"When am I ever going to use this?"
It's the most commonly-asked question among math learners — and it’s a really good one.
Pick an adult you respect, one you consider successful and happy.
If you're in school, maybe pick your math teacher.
Now: ask them when they last used the method of completing the square to factor a 2nd-degree polynomial in a real-life situation.
We all know what they're going to say. We can justify, or qualify, or contextualize -- but we all know exactly what they're going to say: Never. They have never used the thing that’s going to eat up a month of your math learning time, not even once.

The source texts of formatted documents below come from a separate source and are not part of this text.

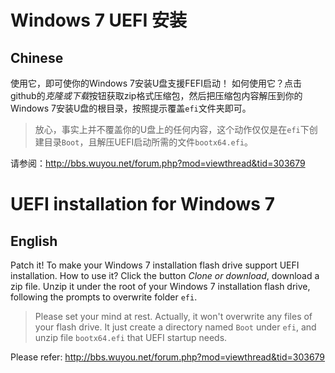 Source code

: 
# Windows 7 UEFI 安装

Chinese
-------

使用它，即可使你的Windows 7安装U盘支援FEFI启动！
如何使用它？点击github的*克隆或下载*按钮获取zip格式压缩包，然后把压缩包内容解压到你的Windows 7安装U盘的根目录，按照提示覆盖`efi`文件夹即可。

> 放心，事实上并不覆盖你的U盘上的任何内容，这个动作仅仅是在`efi`下创建目录`Boot`，且解压UEFI启动所需的文件`bootx64.efi`。

请参阅：http://bbs.wuyou.net/forum.php?mod=viewthread&tid=303679

# UEFI installation for Windows 7

English
-------

Patch it! To make your Windows 7 installation flash drive support UEFI installation.
How to use it? Click the button *Clone or download*, download a zip file. Unzip it under the root of your Windows 7 installation flash drive, following the prompts to overwrite folder `efi`.

>Please set your mind at rest. Actually, it won't overwrite any files of your flash drive. It just create a directory named `Boot` under `efi`, and unzip file `bootx64.efi` that UEFI startup needs.

Please refer: http://bbs.wuyou.net/forum.php?mod=viewthread&tid=303679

Not all the topics in your math text deserve equal attention. So, here's what we'll do:
Perform a 'gap analysis' -- look at what you do know, look at what your teachers, text and real life think you should know, and document the path from A to B in terms of topics to be worked with.
Consider these topics in terms of the 2-by-2 above -- grading each in terms of how hard it is to learn, and how important it is relative to your goals.

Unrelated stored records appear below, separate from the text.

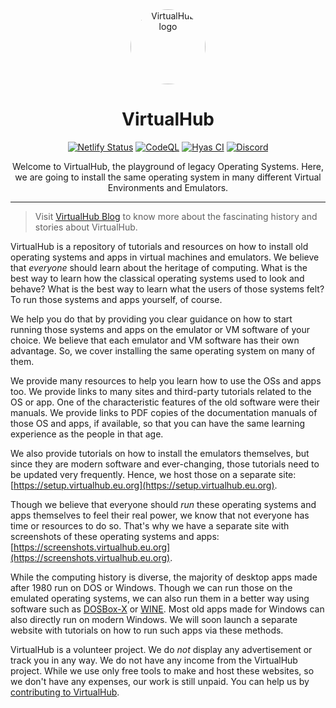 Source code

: <div align="center">
<img src="https://virtualhub.eu.org/logo-virtualhub.webp" alt="VirtualHub logo" width="120" style="border-radius: 50%;">
<h1>VirtualHub</h1>

[![Netlify Status](https://api.netlify.com/api/v1/badges/f3628b8f-6401-45f2-8363-1c1db1543cfe/deploy-status)](https://app.netlify.com/sites/virtua1hub/deploys)
[![CodeQL](https://github.com/InstallerLegacy/virtualhub.eu.org/actions/workflows/codeql-analysis.yml/badge.svg)](https://github.com/InstallerLegacy/virtualhub.eu.org/actions/workflows/codeql-analysis.yml)
[![Hyas CI](https://github.com/InstallerLegacy/virtualhub.eu.org/actions/workflows/node.js-ci.yml/badge.svg)](https://github.com/InstallerLegacy/virtualhub.eu.org/actions/workflows/node.js-ci.yml)
[![Discord](https://discordapp.com/api/guilds/1176107431013646357/widget.png?style=shield)](https://chat.virtualhub.eu.org)

<p align="center">Welcome to VirtualHub, the playground of legacy Operating Systems. Here, we are going to install the same operating system in many different Virtual Environments and Emulators.</p>

---
</div>

> Visit [VirtualHub Blog](https://virtualhub.eu.org/blog/) to know more about the fascinating history and stories about VirtualHub.

VirtualHub is a repository of tutorials and resources on how to install old operating systems and apps in virtual machines and emulators. We believe that *everyone* should learn about the heritage of computing. What is the best way to learn how the classical operating systems used to look and behave? What is the best way to learn what the users of those systems felt? To run those systems and apps yourself, of course.

We help you do that by providing you clear guidance on how to start running those systems and apps on the emulator or VM software of your choice. We believe that each emulator and VM software has their own advantage. So, we cover installing the same operating system on many of them.

We provide many resources to help you learn how to use the OSs and apps too. We provide links to many sites and third-party tutorials related to the OS or app. One of the characteristic features of the old software were their manuals. We provide links to PDF copies of the documentation manuals of those OS and apps, if available, so that you can have the same learning experience as the people in that age.

We also provide tutorials on how to install the emulators themselves, but since they are modern software and ever-changing, those tutorials need to be updated very frequently. Hence, we host those on a separate site: [https://setup.virtualhub.eu.org](https://setup.virtualhub.eu.org).

Though we believe that everyone should *run* these operating systems and apps themselves to feel their real power, we know that not everyone has time or resources to do so. That's why we have a separate site with screenshots of these operating systems and apps: [https://screenshots.virtualhub.eu.org](https://screenshots.virtualhub.eu.org).

While the computing history is diverse, the majority of desktop apps made after 1980 run on DOS or Windows. Though we can run those on the emulated operating systems, we can also run them in a better way using software such as [DOSBox-X](https://dosbox-x.com/) or [WINE](https://www.winehq.org/). Most old apps made for Windows can also directly run on modern Windows. We will soon launch a separate website with tutorials on how to run such apps via these methods.

VirtualHub is a volunteer project. We do *not* display any advertisement or track you in any way. We do not have any income from the VirtualHub project. While we use only free tools to make and host these websites, so we don't have any expenses, our work is still unpaid. You can help us by [contributing to VirtualHub](https://github.com/InstallerLegacy/virtualhub.eu.org/blob/main/CONTRIBUTING.md).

Tackle the topics one-by-one based on where they sit in this scheme, alongside your personal priorities, in the most high-impact order and via the most effective approach.
That's it. Super-simple. We don't have to skip anything, but we'll tune things up and down based on the next most useful hour of your time as a math learner -- as informed by the sometimes, somewhat overlapping priorities of teachers, the state, the Test, college admissions, curiousity, future prospects, and, oh yeah, how math actually improves the actual lives of actual people.*
We'll tune as we go, measure for progress, talk about how things are going with eachother, with teachers and parents, and keep at it until we've got momentum and understanding, until you're comfortable and capable. Hooray!
* This is not an attack on learning for learning's sake, or an assertion that we should just let all students have complete freedom to learn (or not) whatever they want. It is a recognition that we coerce young people into listening to teachers for a maximum of 6 hours a day, and our reasons for asking them to spend that time on a particular topic have to be very clear, tuned to reality, and morally-justifiable. Factoring binomials simply does not clear that bar.**
Should a student elect to learn these less-immediately-applicable methods -- and some will! -- we should help them do so. But if they don't, we were going to have a hard time forcing them to do so, anyway, and without a sound practical and moral footing for the coercion, best to tell them that it's their responsibility to choose their passions than force the questionable priorities in most math curricula on them.
Quite in opposition to any panicked predictions, approaching education from this perspective of authentic, collaborative, goal-driven, practical, and transparent impacts will produce better-prepared, more curious, more engaged humans, not the opposite.
** If it sounds to you like I'm asserting that our current math curriculum is beyond ineffective to the point of actually being immoral, I am, because it is. It hurts kids, something I believe we should be minimizing.